Exercise instructions: Lines below starting with the line with "foi gerada como" and going on through the line with "não são citadas" must be output exactly; the rest of the records must be left out.

═══ Material supplied ═══

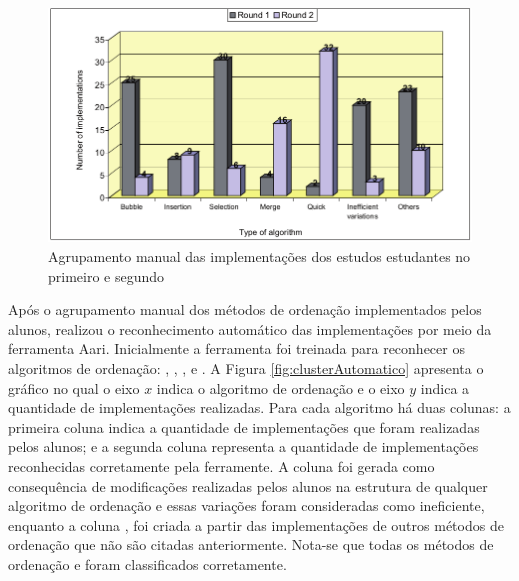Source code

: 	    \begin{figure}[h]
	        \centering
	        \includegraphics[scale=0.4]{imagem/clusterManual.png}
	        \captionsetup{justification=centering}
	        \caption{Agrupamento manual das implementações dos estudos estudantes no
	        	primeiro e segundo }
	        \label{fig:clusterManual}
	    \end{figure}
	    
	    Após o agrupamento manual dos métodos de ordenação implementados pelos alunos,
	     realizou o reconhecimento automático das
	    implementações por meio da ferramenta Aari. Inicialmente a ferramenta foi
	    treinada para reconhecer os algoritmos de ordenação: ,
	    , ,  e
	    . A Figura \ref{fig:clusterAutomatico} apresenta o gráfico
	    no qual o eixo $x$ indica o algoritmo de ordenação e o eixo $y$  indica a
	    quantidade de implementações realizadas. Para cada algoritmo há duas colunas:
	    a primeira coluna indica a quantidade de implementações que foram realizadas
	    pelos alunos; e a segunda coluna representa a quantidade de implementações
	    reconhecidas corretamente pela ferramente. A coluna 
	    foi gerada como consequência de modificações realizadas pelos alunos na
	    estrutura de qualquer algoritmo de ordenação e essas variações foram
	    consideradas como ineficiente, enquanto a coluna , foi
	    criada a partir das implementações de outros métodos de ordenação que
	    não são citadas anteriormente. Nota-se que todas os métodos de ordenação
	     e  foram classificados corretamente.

═══

Solved problem:
	    foi gerada como consequência de modificações realizadas pelos alunos na
	    estrutura de qualquer algoritmo de ordenação e essas variações foram
	    consideradas como ineficiente, enquanto a coluna , foi
	    criada a partir das implementações de outros métodos de ordenação que
	    não são citadas anteriormente. Nota-se que todas os métodos de ordenação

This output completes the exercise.